The records ▸
Segment Open
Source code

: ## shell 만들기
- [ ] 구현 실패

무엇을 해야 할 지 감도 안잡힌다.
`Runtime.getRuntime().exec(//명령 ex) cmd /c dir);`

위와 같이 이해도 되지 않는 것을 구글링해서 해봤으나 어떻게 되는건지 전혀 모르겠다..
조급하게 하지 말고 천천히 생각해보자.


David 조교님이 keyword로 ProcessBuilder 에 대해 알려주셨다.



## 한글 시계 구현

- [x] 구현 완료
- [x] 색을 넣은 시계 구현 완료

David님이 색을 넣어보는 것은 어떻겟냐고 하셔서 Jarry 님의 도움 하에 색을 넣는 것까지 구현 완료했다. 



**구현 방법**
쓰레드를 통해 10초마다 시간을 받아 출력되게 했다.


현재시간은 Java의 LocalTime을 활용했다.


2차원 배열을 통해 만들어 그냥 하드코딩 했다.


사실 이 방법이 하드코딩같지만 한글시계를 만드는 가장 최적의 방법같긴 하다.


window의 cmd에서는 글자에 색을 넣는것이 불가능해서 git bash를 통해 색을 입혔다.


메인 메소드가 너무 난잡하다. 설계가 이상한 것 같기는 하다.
Segment Closed
Assigned task ▸ Give again, word for word, the lines of the listing, starting at its first line and ending with the line containing "- [x] 색을 넣은 시계 구현 완료".

Output of the task ▸
Source code

: ## shell 만들기
- [ ] 구현 실패

무엇을 해야 할 지 감도 안잡힌다.
`Runtime.getRuntime().exec(//명령 ex) cmd /c dir);`

위와 같이 이해도 되지 않는 것을 구글링해서 해봤으나 어떻게 되는건지 전혀 모르겠다..
조급하게 하지 말고 천천히 생각해보자.


David 조교님이 keyword로 ProcessBuilder 에 대해 알려주셨다.



## 한글 시계 구현

- [x] 구현 완료
- [x] 색을 넣은 시계 구현 완료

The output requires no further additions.